- _PROBLEM_
Restate the records in full, so that each line matches the original exactly.

[Dataset entries]
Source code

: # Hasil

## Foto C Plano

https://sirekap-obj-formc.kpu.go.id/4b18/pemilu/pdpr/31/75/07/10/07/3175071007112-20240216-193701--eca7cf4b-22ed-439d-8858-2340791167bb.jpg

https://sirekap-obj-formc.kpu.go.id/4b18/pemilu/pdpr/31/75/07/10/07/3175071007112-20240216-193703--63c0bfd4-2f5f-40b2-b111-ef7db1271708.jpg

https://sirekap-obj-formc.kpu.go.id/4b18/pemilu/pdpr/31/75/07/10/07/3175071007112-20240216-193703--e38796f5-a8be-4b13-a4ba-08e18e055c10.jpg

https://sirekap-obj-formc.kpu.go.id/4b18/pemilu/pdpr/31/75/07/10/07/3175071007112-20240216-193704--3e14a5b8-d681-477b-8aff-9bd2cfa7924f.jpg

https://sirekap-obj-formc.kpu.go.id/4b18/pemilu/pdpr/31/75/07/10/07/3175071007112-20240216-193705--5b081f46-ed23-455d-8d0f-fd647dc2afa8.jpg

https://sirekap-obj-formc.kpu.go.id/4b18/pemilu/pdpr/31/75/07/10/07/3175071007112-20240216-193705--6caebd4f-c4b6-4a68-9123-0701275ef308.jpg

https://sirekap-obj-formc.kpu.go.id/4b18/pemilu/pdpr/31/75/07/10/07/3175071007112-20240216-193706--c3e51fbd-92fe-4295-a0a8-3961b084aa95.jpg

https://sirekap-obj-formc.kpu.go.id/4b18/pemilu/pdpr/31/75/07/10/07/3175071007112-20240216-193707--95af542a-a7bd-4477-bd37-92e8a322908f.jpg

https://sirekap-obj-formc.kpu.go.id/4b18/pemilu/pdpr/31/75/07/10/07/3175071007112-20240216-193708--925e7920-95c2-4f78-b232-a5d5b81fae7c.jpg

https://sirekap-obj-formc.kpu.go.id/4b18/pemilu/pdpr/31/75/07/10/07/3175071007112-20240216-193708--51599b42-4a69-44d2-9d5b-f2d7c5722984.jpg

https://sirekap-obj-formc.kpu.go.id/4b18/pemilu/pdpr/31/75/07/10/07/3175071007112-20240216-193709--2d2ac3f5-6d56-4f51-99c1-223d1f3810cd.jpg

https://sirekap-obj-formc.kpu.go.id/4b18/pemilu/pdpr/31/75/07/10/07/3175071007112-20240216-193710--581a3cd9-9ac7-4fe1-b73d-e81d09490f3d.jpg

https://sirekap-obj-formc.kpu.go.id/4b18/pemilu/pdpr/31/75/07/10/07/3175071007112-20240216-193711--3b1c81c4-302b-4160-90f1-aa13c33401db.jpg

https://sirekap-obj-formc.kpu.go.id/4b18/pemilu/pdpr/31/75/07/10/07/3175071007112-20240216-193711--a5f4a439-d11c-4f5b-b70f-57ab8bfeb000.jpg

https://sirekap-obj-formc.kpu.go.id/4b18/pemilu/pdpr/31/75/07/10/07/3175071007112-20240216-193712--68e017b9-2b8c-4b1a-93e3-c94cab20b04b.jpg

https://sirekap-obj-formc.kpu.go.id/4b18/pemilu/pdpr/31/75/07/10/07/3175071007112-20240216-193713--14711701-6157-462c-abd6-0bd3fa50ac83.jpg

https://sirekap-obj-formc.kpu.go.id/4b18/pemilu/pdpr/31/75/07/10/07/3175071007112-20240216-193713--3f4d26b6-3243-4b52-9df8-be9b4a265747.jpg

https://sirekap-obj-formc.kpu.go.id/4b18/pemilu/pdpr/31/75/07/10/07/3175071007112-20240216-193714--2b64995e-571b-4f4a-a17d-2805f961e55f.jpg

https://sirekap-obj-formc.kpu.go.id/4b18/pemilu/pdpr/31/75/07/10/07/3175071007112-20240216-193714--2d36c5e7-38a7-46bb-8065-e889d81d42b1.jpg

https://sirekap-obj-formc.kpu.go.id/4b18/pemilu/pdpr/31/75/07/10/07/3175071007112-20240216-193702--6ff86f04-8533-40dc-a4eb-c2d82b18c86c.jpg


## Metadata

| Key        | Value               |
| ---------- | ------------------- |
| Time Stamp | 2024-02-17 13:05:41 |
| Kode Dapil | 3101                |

- _TASK RESPONSE_
Source code

: # Hasil

## Foto C Plano

https://sirekap-obj-formc.kpu.go.id/4b18/pemilu/pdpr/31/75/07/10/07/3175071007112-20240216-193701--eca7cf4b-22ed-439d-8858-2340791167bb.jpg

https://sirekap-obj-formc.kpu.go.id/4b18/pemilu/pdpr/31/75/07/10/07/3175071007112-20240216-193703--63c0bfd4-2f5f-40b2-b111-ef7db1271708.jpg

https://sirekap-obj-formc.kpu.go.id/4b18/pemilu/pdpr/31/75/07/10/07/3175071007112-20240216-193703--e38796f5-a8be-4b13-a4ba-08e18e055c10.jpg

https://sirekap-obj-formc.kpu.go.id/4b18/pemilu/pdpr/31/75/07/10/07/3175071007112-20240216-193704--3e14a5b8-d681-477b-8aff-9bd2cfa7924f.jpg

https://sirekap-obj-formc.kpu.go.id/4b18/pemilu/pdpr/31/75/07/10/07/3175071007112-20240216-193705--5b081f46-ed23-455d-8d0f-fd647dc2afa8.jpg

https://sirekap-obj-formc.kpu.go.id/4b18/pemilu/pdpr/31/75/07/10/07/3175071007112-20240216-193705--6caebd4f-c4b6-4a68-9123-0701275ef308.jpg

https://sirekap-obj-formc.kpu.go.id/4b18/pemilu/pdpr/31/75/07/10/07/3175071007112-20240216-193706--c3e51fbd-92fe-4295-a0a8-3961b084aa95.jpg

https://sirekap-obj-formc.kpu.go.id/4b18/pemilu/pdpr/31/75/07/10/07/3175071007112-20240216-193707--95af542a-a7bd-4477-bd37-92e8a322908f.jpg

https://sirekap-obj-formc.kpu.go.id/4b18/pemilu/pdpr/31/75/07/10/07/3175071007112-20240216-193708--925e7920-95c2-4f78-b232-a5d5b81fae7c.jpg

https://sirekap-obj-formc.kpu.go.id/4b18/pemilu/pdpr/31/75/07/10/07/3175071007112-20240216-193708--51599b42-4a69-44d2-9d5b-f2d7c5722984.jpg

https://sirekap-obj-formc.kpu.go.id/4b18/pemilu/pdpr/31/75/07/10/07/3175071007112-20240216-193709--2d2ac3f5-6d56-4f51-99c1-223d1f3810cd.jpg

https://sirekap-obj-formc.kpu.go.id/4b18/pemilu/pdpr/31/75/07/10/07/3175071007112-20240216-193710--581a3cd9-9ac7-4fe1-b73d-e81d09490f3d.jpg

https://sirekap-obj-formc.kpu.go.id/4b18/pemilu/pdpr/31/75/07/10/07/3175071007112-20240216-193711--3b1c81c4-302b-4160-90f1-aa13c33401db.jpg

https://sirekap-obj-formc.kpu.go.id/4b18/pemilu/pdpr/31/75/07/10/07/3175071007112-20240216-193711--a5f4a439-d11c-4f5b-b70f-57ab8bfeb000.jpg

https://sirekap-obj-formc.kpu.go.id/4b18/pemilu/pdpr/31/75/07/10/07/3175071007112-20240216-193712--68e017b9-2b8c-4b1a-93e3-c94cab20b04b.jpg

https://sirekap-obj-formc.kpu.go.id/4b18/pemilu/pdpr/31/75/07/10/07/3175071007112-20240216-193713--14711701-6157-462c-abd6-0bd3fa50ac83.jpg

https://sirekap-obj-formc.kpu.go.id/4b18/pemilu/pdpr/31/75/07/10/07/3175071007112-20240216-193713--3f4d26b6-3243-4b52-9df8-be9b4a265747.jpg

https://sirekap-obj-formc.kpu.go.id/4b18/pemilu/pdpr/31/75/07/10/07/3175071007112-20240216-193714--2b64995e-571b-4f4a-a17d-2805f961e55f.jpg

https://sirekap-obj-formc.kpu.go.id/4b18/pemilu/pdpr/31/75/07/10/07/3175071007112-20240216-193714--2d36c5e7-38a7-46bb-8065-e889d81d42b1.jpg

https://sirekap-obj-formc.kpu.go.id/4b18/pemilu/pdpr/31/75/07/10/07/3175071007112-20240216-193702--6ff86f04-8533-40dc-a4eb-c2d82b18c86c.jpg


## Metadata

| Key        | Value               |
| ---------- | ------------------- |
| Time Stamp | 2024-02-17 13:05:41 |
| Kode Dapil | 3101                |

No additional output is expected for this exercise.